Elemér Hankiss finds a similar problem in his attempt to define the coming zeitgeist, in ‘European Paradigms: East and West’. For him, looking back at the Cold War period is easy. The Eastern Bloc sustained itself in a desperate ‘Paradigm of the Prisoner’, with passions and history locked in a Communist-enforced cage. In the West, a ‘Paradigm of the Missionary’ allowed a sense of self-important pity, with all attention focused across the wall. But the end of this ‘Manichean simplicity’ spells trouble: what paradigm will replace these and direct the course of a reunited Europe? Like Judt, he fears a spiritual emptiness brought about by the ‘end of the grand narratives’ and the proliferation of deconstructionist and postmodern relativism.
Two decades later, not much has changed. Western society and thinking has not reoriented itself any profound organizing principle, and its self-regarding cynicism has worsened, if anything. It often seems that we have reached a point where irony itself has disappeared: not due to us transcending it, but more because it has become reality itself. Many are predicting the death of fiction as reality takes its place. Again, Brexit provides an enlightening stage for this. But the question of whether it represents a paradigm shift or the end of an era is as blurry as the hyperbole which surrounds it. It may represent the end of the grand institution-building project which began with Maastricht, progressed through the single currency and culminated in the Lisbon Treaty. It may represent a new paradigm, the ‘paradigm of the narcissistic nation-state’, driven by voter dissatisfaction and opportunistic politicians across Europe.

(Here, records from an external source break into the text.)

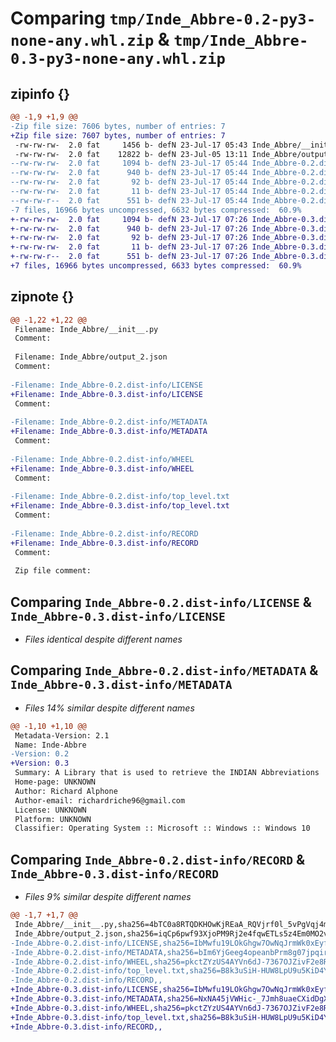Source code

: # Comparing `tmp/Inde_Abbre-0.2-py3-none-any.whl.zip` & `tmp/Inde_Abbre-0.3-py3-none-any.whl.zip`

## zipinfo {}

```diff
@@ -1,9 +1,9 @@
-Zip file size: 7606 bytes, number of entries: 7
+Zip file size: 7607 bytes, number of entries: 7
 -rw-rw-rw-  2.0 fat     1456 b- defN 23-Jul-17 05:43 Inde_Abbre/__init__.py
 -rw-rw-rw-  2.0 fat    12822 b- defN 23-Jul-05 13:11 Inde_Abbre/output_2.json
--rw-rw-rw-  2.0 fat     1094 b- defN 23-Jul-17 05:44 Inde_Abbre-0.2.dist-info/LICENSE
--rw-rw-rw-  2.0 fat      940 b- defN 23-Jul-17 05:44 Inde_Abbre-0.2.dist-info/METADATA
--rw-rw-rw-  2.0 fat       92 b- defN 23-Jul-17 05:44 Inde_Abbre-0.2.dist-info/WHEEL
--rw-rw-rw-  2.0 fat       11 b- defN 23-Jul-17 05:44 Inde_Abbre-0.2.dist-info/top_level.txt
--rw-rw-r--  2.0 fat      551 b- defN 23-Jul-17 05:44 Inde_Abbre-0.2.dist-info/RECORD
-7 files, 16966 bytes uncompressed, 6632 bytes compressed:  60.9%
+-rw-rw-rw-  2.0 fat     1094 b- defN 23-Jul-17 07:26 Inde_Abbre-0.3.dist-info/LICENSE
+-rw-rw-rw-  2.0 fat      940 b- defN 23-Jul-17 07:26 Inde_Abbre-0.3.dist-info/METADATA
+-rw-rw-rw-  2.0 fat       92 b- defN 23-Jul-17 07:26 Inde_Abbre-0.3.dist-info/WHEEL
+-rw-rw-rw-  2.0 fat       11 b- defN 23-Jul-17 07:26 Inde_Abbre-0.3.dist-info/top_level.txt
+-rw-rw-r--  2.0 fat      551 b- defN 23-Jul-17 07:26 Inde_Abbre-0.3.dist-info/RECORD
+7 files, 16966 bytes uncompressed, 6633 bytes compressed:  60.9%
```

## zipnote {}

```diff
@@ -1,22 +1,22 @@
 Filename: Inde_Abbre/__init__.py
 Comment: 
 
 Filename: Inde_Abbre/output_2.json
 Comment: 
 
-Filename: Inde_Abbre-0.2.dist-info/LICENSE
+Filename: Inde_Abbre-0.3.dist-info/LICENSE
 Comment: 
 
-Filename: Inde_Abbre-0.2.dist-info/METADATA
+Filename: Inde_Abbre-0.3.dist-info/METADATA
 Comment: 
 
-Filename: Inde_Abbre-0.2.dist-info/WHEEL
+Filename: Inde_Abbre-0.3.dist-info/WHEEL
 Comment: 
 
-Filename: Inde_Abbre-0.2.dist-info/top_level.txt
+Filename: Inde_Abbre-0.3.dist-info/top_level.txt
 Comment: 
 
-Filename: Inde_Abbre-0.2.dist-info/RECORD
+Filename: Inde_Abbre-0.3.dist-info/RECORD
 Comment: 
 
 Zip file comment:
```

## Comparing `Inde_Abbre-0.2.dist-info/LICENSE` & `Inde_Abbre-0.3.dist-info/LICENSE`

 * *Files identical despite different names*

## Comparing `Inde_Abbre-0.2.dist-info/METADATA` & `Inde_Abbre-0.3.dist-info/METADATA`

 * *Files 14% similar despite different names*

```diff
@@ -1,10 +1,10 @@
 Metadata-Version: 2.1
 Name: Inde-Abbre
-Version: 0.2
+Version: 0.3
 Summary: A Library that is used to retrieve the INDIAN Abbreviations
 Home-page: UNKNOWN
 Author: Richard Alphone
 Author-email: richardriche96@gmail.com
 License: UNKNOWN
 Platform: UNKNOWN
 Classifier: Operating System :: Microsoft :: Windows :: Windows 10
```

## Comparing `Inde_Abbre-0.2.dist-info/RECORD` & `Inde_Abbre-0.3.dist-info/RECORD`

 * *Files 9% similar despite different names*

```diff
@@ -1,7 +1,7 @@
 Inde_Abbre/__init__.py,sha256=4bTC0a8RTQDKHOwKjREaA_RQVjrf0l_5vPgVqj4mijw,1456
 Inde_Abbre/output_2.json,sha256=iqCp6pwf93XjoPM9Rj2e4fqwETLs5z4Em0MO2vPIno8,12822
-Inde_Abbre-0.2.dist-info/LICENSE,sha256=IbMwfu19LOkGhgw7OwNqJrmWk0xEyfumY62-z1XBVVA,1094
-Inde_Abbre-0.2.dist-info/METADATA,sha256=bIm6YjGeeg4opeanbPrm8g07jpqir-GNYYiFzmpOHVc,940
-Inde_Abbre-0.2.dist-info/WHEEL,sha256=pkctZYzUS4AYVn6dJ-7367OJZivF2e8RA9b_ZBjif18,92
-Inde_Abbre-0.2.dist-info/top_level.txt,sha256=B8k3uSiH-HUW8LpU9u5KiD4YhUd1O3D0zU6FSxral6Y,11
-Inde_Abbre-0.2.dist-info/RECORD,,
+Inde_Abbre-0.3.dist-info/LICENSE,sha256=IbMwfu19LOkGhgw7OwNqJrmWk0xEyfumY62-z1XBVVA,1094
+Inde_Abbre-0.3.dist-info/METADATA,sha256=NxNA45jVWHic-_7Jmh8uaeCXidDgXPPNe9KdDdIx6hw,940
+Inde_Abbre-0.3.dist-info/WHEEL,sha256=pkctZYzUS4AYVn6dJ-7367OJZivF2e8RA9b_ZBjif18,92
+Inde_Abbre-0.3.dist-info/top_level.txt,sha256=B8k3uSiH-HUW8LpU9u5KiD4YhUd1O3D0zU6FSxral6Y,11
+Inde_Abbre-0.3.dist-info/RECORD,,
```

Ultimately, it may represent nothing more than a continuation of old practices through a more attuned eye. In this case the shift takes place on the side of the observer, us, and our new methods of interpreting the world through media and communication. Dædalus, though a fascinating time-capsule of the post-1989 intellectual landscape, is out of its depth when it comes to new media. Are Twitter and Facebook reshaping how politics is conducted, or are they the logical outputs of a new type of politics? Much research still needs to be done on this, but whatever the answer, what seems evident is that these new tools have profoundly changed how we view political figures and global issues. Demands are more instantaneous and less reliant on ‘expert analysis’. This also means, of course, that there is more hostility towards discussions around ‘new paradigms’ and so on: this kind of topic is too slow, too wonkish, for social media.
As an academic snapshot of a momentous time, Dædalus provides two major lessons which may help us to take a better perspective of historical moments. Firstly, the lack of a common myth, or paradigm, can only lead to (spiritual) crisis as citizens scramble to find the common reference points which can bind them together. This resonates largely with our own time, where Brussels and Europe run from financial crisis to migrant crisis to Brexit crisis in search of the next raison d’être. Secondly, as we try to place our current struggles in the march of time, we should recognize that it is human nature to exaggerate our own importance. As Stephen Graubard wrote in the preface to this volume, it is indeed an overworked cliché, but ‘we live in historic times’. We always have.